No era la primera vez que se confrontaba con esa noticia. Pero en esta ocasión había algo diferente. “Yo cuando vi esa foto internamente dije: es”, recuerda.
O’Donnell cree que Fidel Castro, que había logrado sacar al Che indemne del Congo, no pudo hacer nada en Bolivia. “Tanto Moscú como Washington estaban en contra de la actividad del Che, que rompía el acuerdo de distribución de zonas entre Occidente y el bloque comunista”, explica.
“Fue mi hermano Roberto a Bolivia. Él es abogado”, cuenta Juan Martín. Se reunió con los mandos militares en La Paz.
–No hay cuerpo –le dijeron.
–Bueno, entonces no está muerto
–Está muerto. No hay cuerpo.
“Le dicen que lo han reconocido, que fue sepultado o incinerado y no hay forma de poder verlo.”
Días después, la familia recibe la confirmación desde Cuba. El cuerpo del Che Guevara desaparece. Esta será la marca distintiva de las numerosas dictaduras que asolaron años más tarde Latinoamérica.
Juan Martín estuvo preso entre 1975 y 1983 debido a su militancia política.

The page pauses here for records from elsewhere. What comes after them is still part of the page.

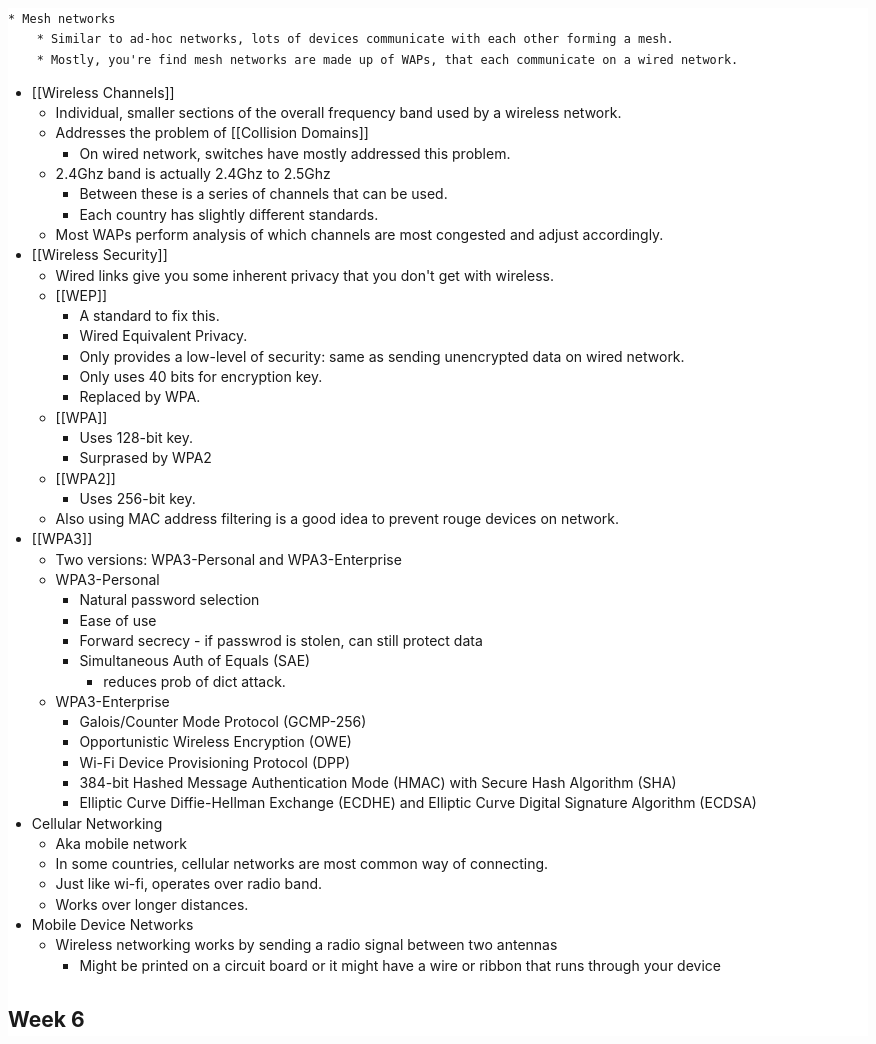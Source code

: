     * Mesh networks
        * Similar to ad-hoc networks, lots of devices communicate with each other forming a mesh.
        * Mostly, you're find mesh networks are made up of WAPs, that each communicate on a wired network.
* [[Wireless Channels]]
    * Individual, smaller sections of the overall frequency band used by a wireless network.
    * Addresses the problem of [[Collision Domains]]
        * On wired network, switches have mostly addressed this problem.
    * 2.4Ghz band is actually 2.4Ghz to 2.5Ghz
        * Between these is a series of channels that can be used.
        * Each country has slightly different standards.
    * Most WAPs perform analysis of which channels are most congested and adjust accordingly.
* [[Wireless Security]]
    * Wired links give you some inherent privacy that you don't get with wireless.
    * [[WEP]]
        * A standard to fix this.
        * Wired Equivalent Privacy.
        * Only provides a low-level of security: same as sending unencrypted data on wired network.
        * Only uses 40 bits for encryption key.
        * Replaced by WPA.
    * [[WPA]]
        * Uses 128-bit key.
        * Surprased by WPA2
    * [[WPA2]]
        * Uses 256-bit key.
    * Also using MAC address filtering is a good idea to prevent rouge devices on network.
* [[WPA3]]
    * Two versions: WPA3-Personal and WPA3-Enterprise
    * WPA3-Personal
        * Natural password selection
        * Ease of use
        * Forward secrecy - if passwrod is stolen, can still protect data
        * Simultaneous Auth of Equals (SAE)
            * reduces prob of dict attack.
    * WPA3-Enterprise
        * Galois/Counter Mode Protocol (GCMP-256)
        * Opportunistic Wireless Encryption (OWE)
        * Wi-Fi Device Provisioning Protocol (DPP)
        * 384-bit Hashed Message Authentication Mode (HMAC) with Secure Hash Algorithm (SHA)
        * Elliptic Curve Diffie-Hellman Exchange (ECDHE) and Elliptic Curve Digital Signature Algorithm (ECDSA)
* Cellular Networking
    * Aka mobile network
    * In some countries, cellular networks are most common way of connecting.
    * Just like wi-fi, operates over radio band.
    * Works over longer distances.
* Mobile Device Networks
    * Wireless networking works by sending a radio signal between two antennas
        * Might be printed on a circuit board or it might have a wire or ribbon that runs through your device

## Week 6
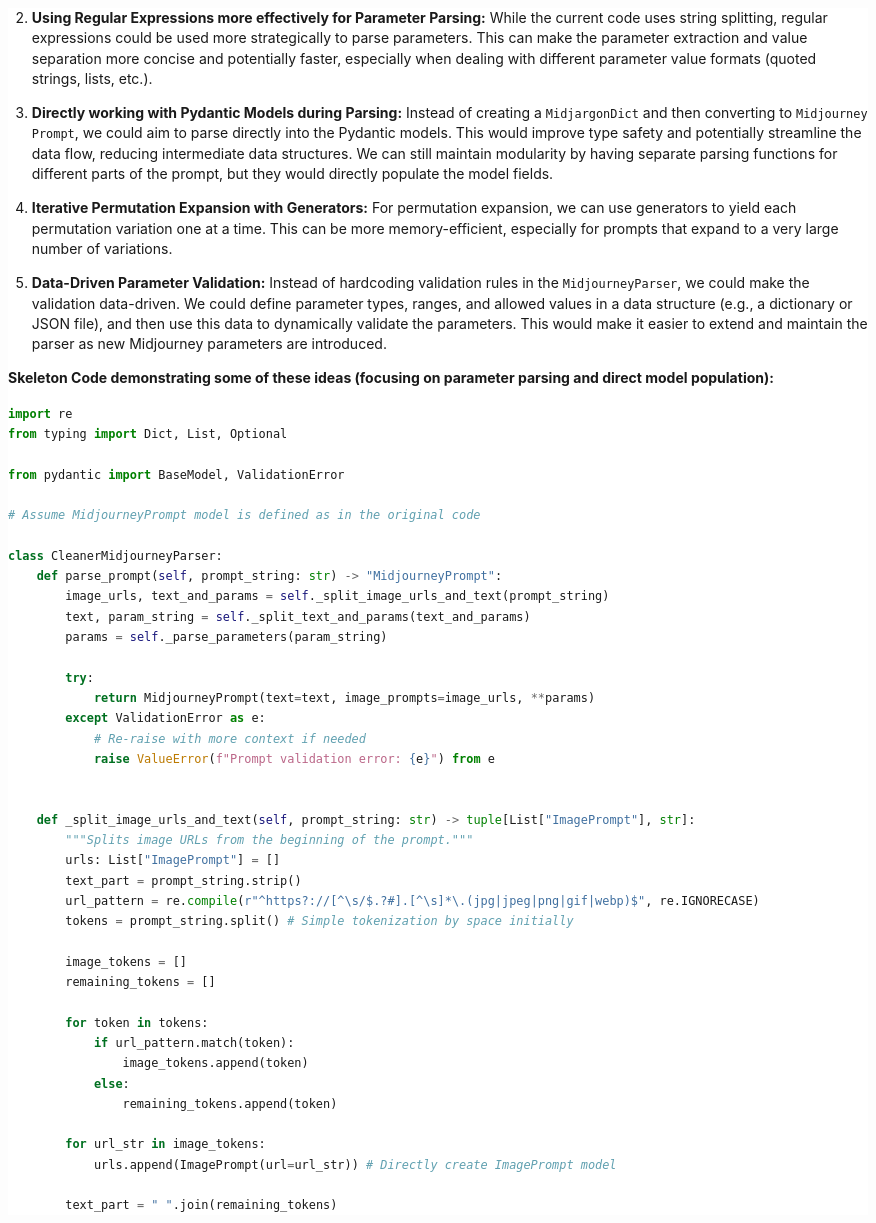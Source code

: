 2.  **Using Regular Expressions more effectively for Parameter Parsing:** While the current code uses string splitting, regular expressions could be used more strategically to parse parameters. This can make the parameter extraction and value separation more concise and potentially faster, especially when dealing with different parameter value formats (quoted strings, lists, etc.).

3.  **Directly working with Pydantic Models during Parsing:** Instead of creating a `MidjargonDict` and then converting to `MidjourneyPrompt`, we could aim to parse directly into the Pydantic models. This would improve type safety and potentially streamline the data flow, reducing intermediate data structures. We can still maintain modularity by having separate parsing functions for different parts of the prompt, but they would directly populate the model fields.

4.  **Iterative Permutation Expansion with Generators:**  For permutation expansion, we can use generators to yield each permutation variation one at a time. This can be more memory-efficient, especially for prompts that expand to a very large number of variations.

5.  **Data-Driven Parameter Validation:**  Instead of hardcoding validation rules in the `MidjourneyParser`, we could make the validation data-driven. We could define parameter types, ranges, and allowed values in a data structure (e.g., a dictionary or JSON file), and then use this data to dynamically validate the parameters. This would make it easier to extend and maintain the parser as new Midjourney parameters are introduced.

**Skeleton Code demonstrating some of these ideas (focusing on parameter parsing and direct model population):**

```python
import re
from typing import Dict, List, Optional

from pydantic import BaseModel, ValidationError

# Assume MidjourneyPrompt model is defined as in the original code

class CleanerMidjourneyParser:
    def parse_prompt(self, prompt_string: str) -> "MidjourneyPrompt":
        image_urls, text_and_params = self._split_image_urls_and_text(prompt_string)
        text, param_string = self._split_text_and_params(text_and_params)
        params = self._parse_parameters(param_string)

        try:
            return MidjourneyPrompt(text=text, image_prompts=image_urls, **params)
        except ValidationError as e:
            # Re-raise with more context if needed
            raise ValueError(f"Prompt validation error: {e}") from e


    def _split_image_urls_and_text(self, prompt_string: str) -> tuple[List["ImagePrompt"], str]:
        """Splits image URLs from the beginning of the prompt."""
        urls: List["ImagePrompt"] = []
        text_part = prompt_string.strip()
        url_pattern = re.compile(r"^https?://[^\s/$.?#].[^\s]*\.(jpg|jpeg|png|gif|webp)$", re.IGNORECASE)
        tokens = prompt_string.split() # Simple tokenization by space initially

        image_tokens = []
        remaining_tokens = []

        for token in tokens:
            if url_pattern.match(token):
                image_tokens.append(token)
            else:
                remaining_tokens.append(token)

        for url_str in image_tokens:
            urls.append(ImagePrompt(url=url_str)) # Directly create ImagePrompt model

        text_part = " ".join(remaining_tokens)
```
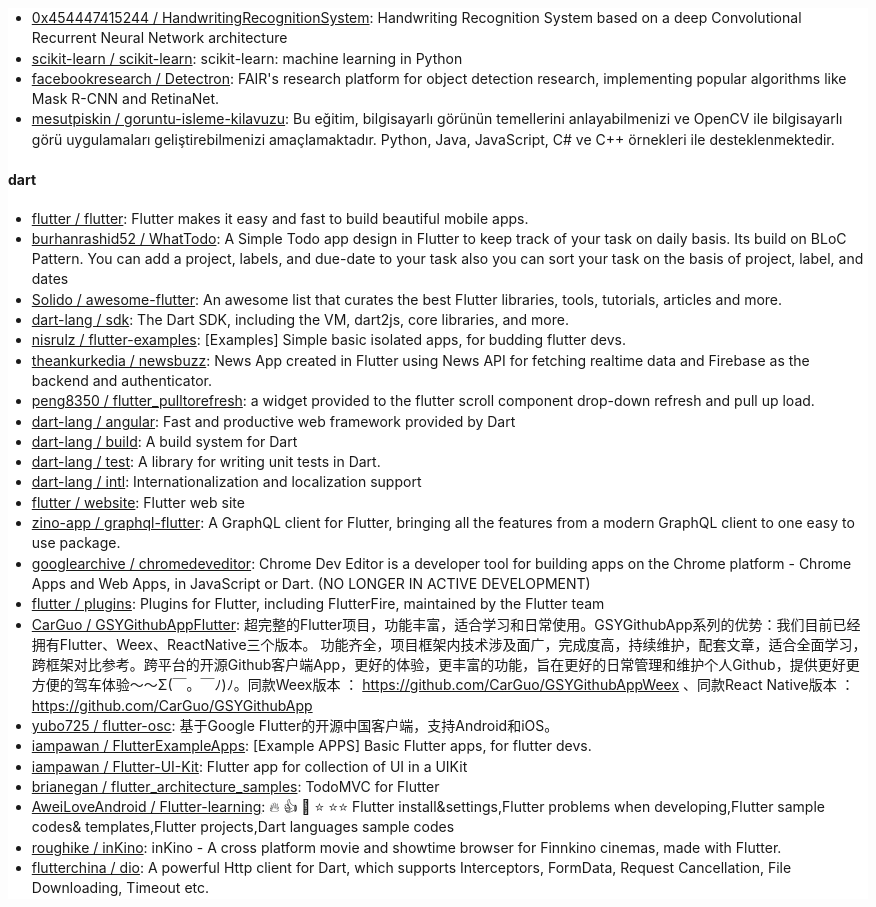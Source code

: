 * [0x454447415244 / HandwritingRecognitionSystem](https://github.com/0x454447415244/HandwritingRecognitionSystem): Handwriting Recognition System based on a deep Convolutional Recurrent Neural Network architecture
* [scikit-learn / scikit-learn](https://github.com/scikit-learn/scikit-learn): scikit-learn: machine learning in Python
* [facebookresearch / Detectron](https://github.com/facebookresearch/Detectron): FAIR's research platform for object detection research, implementing popular algorithms like Mask R-CNN and RetinaNet.
* [mesutpiskin / goruntu-isleme-kilavuzu](https://github.com/mesutpiskin/goruntu-isleme-kilavuzu): Bu eğitim, bilgisayarlı görünün temellerini anlayabilmenizi ve OpenCV ile bilgisayarlı görü uygulamaları geliştirebilmenizi amaçlamaktadır. Python, Java, JavaScript, C# ve C++ örnekleri ile desteklenmektedir.

#### dart
* [flutter / flutter](https://github.com/flutter/flutter): Flutter makes it easy and fast to build beautiful mobile apps.
* [burhanrashid52 / WhatTodo](https://github.com/burhanrashid52/WhatTodo): A Simple Todo app design in Flutter to keep track of your task on daily basis. Its build on BLoC Pattern. You can add a project, labels, and due-date to your task also you can sort your task on the basis of project, label, and dates
* [Solido / awesome-flutter](https://github.com/Solido/awesome-flutter): An awesome list that curates the best Flutter libraries, tools, tutorials, articles and more.
* [dart-lang / sdk](https://github.com/dart-lang/sdk): The Dart SDK, including the VM, dart2js, core libraries, and more.
* [nisrulz / flutter-examples](https://github.com/nisrulz/flutter-examples): [Examples] Simple basic isolated apps, for budding flutter devs.
* [theankurkedia / newsbuzz](https://github.com/theankurkedia/newsbuzz): News App created in Flutter using News API for fetching realtime data and Firebase as the backend and authenticator.
* [peng8350 / flutter_pulltorefresh](https://github.com/peng8350/flutter_pulltorefresh): a widget provided to the flutter scroll component drop-down refresh and pull up load.
* [dart-lang / angular](https://github.com/dart-lang/angular): Fast and productive web framework provided by Dart
* [dart-lang / build](https://github.com/dart-lang/build): A build system for Dart
* [dart-lang / test](https://github.com/dart-lang/test): A library for writing unit tests in Dart.
* [dart-lang / intl](https://github.com/dart-lang/intl): Internationalization and localization support
* [flutter / website](https://github.com/flutter/website): Flutter web site
* [zino-app / graphql-flutter](https://github.com/zino-app/graphql-flutter): A GraphQL client for Flutter, bringing all the features from a modern GraphQL client to one easy to use package.
* [googlearchive / chromedeveditor](https://github.com/googlearchive/chromedeveditor): Chrome Dev Editor is a developer tool for building apps on the Chrome platform - Chrome Apps and Web Apps, in JavaScript or Dart. (NO LONGER IN ACTIVE DEVELOPMENT)
* [flutter / plugins](https://github.com/flutter/plugins): Plugins for Flutter, including FlutterFire, maintained by the Flutter team
* [CarGuo / GSYGithubAppFlutter](https://github.com/CarGuo/GSYGithubAppFlutter): 超完整的Flutter项目，功能丰富，适合学习和日常使用。GSYGithubApp系列的优势：我们目前已经拥有Flutter、Weex、ReactNative三个版本。 功能齐全，项目框架内技术涉及面广，完成度高，持续维护，配套文章，适合全面学习，跨框架对比参考。跨平台的开源Github客户端App，更好的体验，更丰富的功能，旨在更好的日常管理和维护个人Github，提供更好更方便的驾车体验～～Σ(￣。￣ﾉ)ﾉ。同款Weex版本 ： https://github.com/CarGuo/GSYGithubAppWeex 、同款React Native版本 ： https://github.com/CarGuo/GSYGithubApp
* [yubo725 / flutter-osc](https://github.com/yubo725/flutter-osc): 基于Google Flutter的开源中国客户端，支持Android和iOS。
* [iampawan / FlutterExampleApps](https://github.com/iampawan/FlutterExampleApps): [Example APPS] Basic Flutter apps, for flutter devs.
* [iampawan / Flutter-UI-Kit](https://github.com/iampawan/Flutter-UI-Kit): Flutter app for collection of UI in a UIKit
* [brianegan / flutter_architecture_samples](https://github.com/brianegan/flutter_architecture_samples): TodoMVC for Flutter
* [AweiLoveAndroid / Flutter-learning](https://github.com/AweiLoveAndroid/Flutter-learning): 🔥 👍 🌟 ⭐️ ⭐️⭐️ Flutter install&settings,Flutter problems when developing,Flutter sample codes& templates,Flutter projects,Dart languages sample codes
* [roughike / inKino](https://github.com/roughike/inKino): inKino - A cross platform movie and showtime browser for Finnkino cinemas, made with Flutter.
* [flutterchina / dio](https://github.com/flutterchina/dio): A powerful Http client for Dart, which supports Interceptors, FormData, Request Cancellation, File Downloading, Timeout etc.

El 29 junio de 1997, un equipo cubano-argentino encontró los restos mortales del Che en Vallegrande, Bolivia. Juan Martín estuvo de acuerdo con que viajaran a Cuba, donde estaban su mujer y sus hijos. “Que haya aparecido el cuerpo o no, para mí... Murió mi vieja y fui una sola vez al cementerio. Al cementerio donde está mi viejo no fui nunca. Al Memorial fui dos veces. No soy un cultor de los muertos”, explica.
Juan Martin rinde culto a Ernesto a través de su libro. Quiere que la gente trascienda el mito del Che y se acerque a su pensamiento. “Es posible eso que llamamos revolución. Es posible y es necesario”, dice.
O’Donnell cree que los restos del Che deberían estar en Argentina. “Cuando uno habla con los que lo conocieron, dicen: ‘El Che era argentino. Era argentino por su forma de ser: un tipo metido para adentro con una ironía muy hiriente’”.
O’Donnell sostiene que el Che concibe el campamento en Bolivia para llevar la guerrilla hacia su país natal. Y que Argentina, por su parte, nunca reivindicó al Che. Al día de hoy no hay una sola calle con su nombre.
“El Che es una figura que se teme –concluye O’Donnell–. Representa la rebeldía, la reivindicación, la protesta. Tenemos que estar orgullosos del Che. Es una figura muy viva.”